Entergy, the embattled operator of the Indian Point nuclear power plant, wants to hire Rudy Giuliani to front an advertising campaign to keep the facility open. The two are in talks about a possible leading man role for the former mayor, according to the New York Times.
So many questions come to mind. Or at least two: 1) How do you feel about having a nuclear power plant only 27 miles from New York City? 2) Would you feel any better about it if Rudy Giuliani told you it was okay?
Gov. Andrew Cuomo seems to have already made up his mind about question one. He appears determined to close the plant -- he's called for its elimination since he first ran for governor in 2002 and everyone was worried about a possible terror attack. Cuomo's desire to be done with Indian Point seems to have intensified, if that's possible, since the recent nuclear disaster in Japan.

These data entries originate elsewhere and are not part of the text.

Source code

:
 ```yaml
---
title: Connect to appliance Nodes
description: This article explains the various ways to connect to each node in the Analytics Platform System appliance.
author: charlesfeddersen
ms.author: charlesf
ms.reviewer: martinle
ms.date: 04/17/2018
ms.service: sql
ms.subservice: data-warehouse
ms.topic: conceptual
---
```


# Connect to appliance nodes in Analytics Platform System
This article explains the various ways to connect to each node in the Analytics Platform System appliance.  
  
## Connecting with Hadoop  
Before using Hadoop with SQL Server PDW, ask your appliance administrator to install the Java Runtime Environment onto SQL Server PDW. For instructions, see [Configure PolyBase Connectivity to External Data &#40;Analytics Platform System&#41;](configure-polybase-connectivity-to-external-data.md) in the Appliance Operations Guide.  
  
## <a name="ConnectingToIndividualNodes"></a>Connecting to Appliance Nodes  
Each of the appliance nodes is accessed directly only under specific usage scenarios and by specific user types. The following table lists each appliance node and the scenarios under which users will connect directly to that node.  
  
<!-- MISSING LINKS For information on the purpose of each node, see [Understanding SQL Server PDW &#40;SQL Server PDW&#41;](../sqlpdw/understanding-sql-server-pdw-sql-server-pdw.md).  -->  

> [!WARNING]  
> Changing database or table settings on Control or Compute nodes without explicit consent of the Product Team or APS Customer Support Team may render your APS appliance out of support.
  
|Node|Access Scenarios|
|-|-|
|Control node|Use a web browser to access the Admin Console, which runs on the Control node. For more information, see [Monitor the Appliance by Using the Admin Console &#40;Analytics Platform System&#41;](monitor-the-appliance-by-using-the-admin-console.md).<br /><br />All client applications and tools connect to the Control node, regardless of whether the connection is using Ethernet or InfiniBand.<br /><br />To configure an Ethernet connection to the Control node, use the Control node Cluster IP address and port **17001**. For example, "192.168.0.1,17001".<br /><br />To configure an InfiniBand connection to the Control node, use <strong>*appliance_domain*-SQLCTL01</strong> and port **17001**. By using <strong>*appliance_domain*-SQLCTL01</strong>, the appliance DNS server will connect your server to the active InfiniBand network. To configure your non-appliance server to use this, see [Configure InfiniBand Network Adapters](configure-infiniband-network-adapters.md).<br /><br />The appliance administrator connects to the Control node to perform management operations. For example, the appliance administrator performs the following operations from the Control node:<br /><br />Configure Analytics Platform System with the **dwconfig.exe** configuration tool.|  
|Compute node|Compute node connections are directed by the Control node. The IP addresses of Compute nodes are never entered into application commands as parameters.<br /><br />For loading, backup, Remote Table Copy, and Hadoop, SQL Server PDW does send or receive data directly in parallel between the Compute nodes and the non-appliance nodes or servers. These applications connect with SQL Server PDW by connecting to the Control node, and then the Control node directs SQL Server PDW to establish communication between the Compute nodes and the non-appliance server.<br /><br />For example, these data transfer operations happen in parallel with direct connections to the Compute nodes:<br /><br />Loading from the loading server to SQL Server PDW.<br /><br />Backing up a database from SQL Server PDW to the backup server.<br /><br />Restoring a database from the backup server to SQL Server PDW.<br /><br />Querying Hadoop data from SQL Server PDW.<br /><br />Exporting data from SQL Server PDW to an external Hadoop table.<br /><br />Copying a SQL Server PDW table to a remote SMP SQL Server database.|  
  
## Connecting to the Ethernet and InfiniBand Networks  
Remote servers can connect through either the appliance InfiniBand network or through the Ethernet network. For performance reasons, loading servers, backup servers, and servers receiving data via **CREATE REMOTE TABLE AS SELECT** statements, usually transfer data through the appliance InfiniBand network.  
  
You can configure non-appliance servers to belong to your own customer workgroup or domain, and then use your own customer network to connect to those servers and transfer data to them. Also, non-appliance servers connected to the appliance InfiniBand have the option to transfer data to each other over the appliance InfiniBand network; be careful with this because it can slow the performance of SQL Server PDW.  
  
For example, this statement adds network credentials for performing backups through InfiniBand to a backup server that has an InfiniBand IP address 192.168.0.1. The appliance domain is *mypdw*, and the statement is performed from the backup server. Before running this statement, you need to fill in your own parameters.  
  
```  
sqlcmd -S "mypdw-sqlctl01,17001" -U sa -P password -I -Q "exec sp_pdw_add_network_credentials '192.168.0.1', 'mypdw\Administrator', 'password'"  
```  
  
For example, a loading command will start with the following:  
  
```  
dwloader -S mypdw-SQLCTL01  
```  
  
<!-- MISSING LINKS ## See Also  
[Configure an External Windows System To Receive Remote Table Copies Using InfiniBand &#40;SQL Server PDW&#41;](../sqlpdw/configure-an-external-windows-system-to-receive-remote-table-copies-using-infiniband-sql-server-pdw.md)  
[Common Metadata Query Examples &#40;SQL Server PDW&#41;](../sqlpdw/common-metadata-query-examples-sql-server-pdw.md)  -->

Geography is Indian Point's big weakness. Some 20 million people live within 50 miles of the plant. If anything disastrous happens, we're all toast. There's no way to evacuate that many people.
"This plant in this proximity to the city was never a good risk," Cuomo said.

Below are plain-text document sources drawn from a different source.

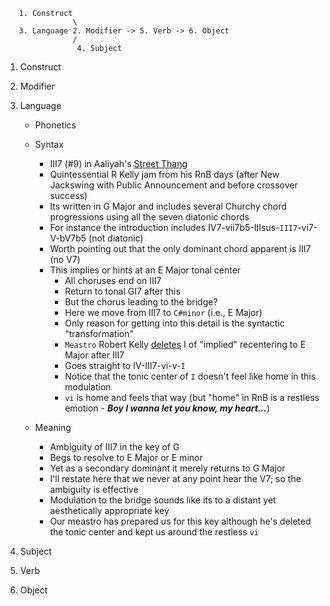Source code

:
 ```
   1. Construct
               \
   3. Language 2. Modifier -> 5. Verb -> 6. Object
               /
                4. Subject
```

1. Construct
2. Modifier
3. Language
   - Phonetics
   - Syntax
     - III7 (#9) in Aaliyah's [Street Thang](https://www.youtube.com/watch?v=uii0nGTVLsI)
     - Quintessential R Kelly jam from his RnB days (after New Jackswing with Public Announcement and before crossover success)
     - Its written in G Major and includes several Churchy chord progressions using all the seven diatonic chords
     - For instance the introduction includes IV7-vii7b5-IIIsus-`III7`-vi7-V-bV7b5 (not diatonic)
     - Worth pointing out that the only dominant chord apparent is III7 (no V7)
     - This implies or hints at an E Major tonal center
       - All choruses end on III7
       - Return to tonal GI7 after this
       - But the chorus leading to the bridge?
       - Here we move from III7 to `C#minor` (i.e., E Major)
       - Only reason for getting into this detail is the syntactic "transformation"
       - `Meastro` Robert Kelly [deletes](https://en.wikipedia.org/wiki/Ellipsis_(linguistics)) I of "implied" recentering to E Major after III7
       - Goes straight to IV-III7-vi-v-`I`
       - Notice that the tonic center of `I` doesn't feel like home in this modulation
       - `vi` is home and feels that way (but "home" in RnB is a restless emotion - ***Boy I wanna let you know, my heart...***)
   
   - Meaning
     - Ambiguity of III7 in the key of G
     - Begs to resolve to E Major or E minor
     - Yet as a secondary dominant it merely returns to G Major
     - I'll restate here that we never at any point hear the V7; so the ambiguity is effective
     - Modulation to the bridge sounds like its to a distant yet aesthetically appropriate key
     - Our meastro has prepared us for this key although he's deleted the tonic center and kept us around the restless `vi`
     
5. Subject
6. Verb
7. Object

But hope springs eternal, and Entergy may turn again to Old 9/11 for help in calming the public's fears and Cuomo's determination.
Giuliani has been shilling for Entergy (and nuclear power) since 2003, when the energy company hired Giuliani Partners, the former mayor's consulting firm, to advise Entergy on plant security and evacuation procedures.
Giuliani immediately dispatched his best man -- now-convicted felon Bernie Kerik -- to advise Entergy on security matters. The disgraced former police commissioner has been an embarrassment to the mayor who hired him, and once tried to make him head of the nation's homeland security, for years. So, no surprise that he was in the nuclear power mix too.
Kerik was on hand to offer his presumed expertise during a 2004 drill at Indian Point that featured a phony terrorist attack. Bogus jihadists piloting a non-existent Boeing 747 jetliner fake-crashed into the nuclear facility, causing a large fantasy fire and invisible building damage. But the plucky plant pulled through.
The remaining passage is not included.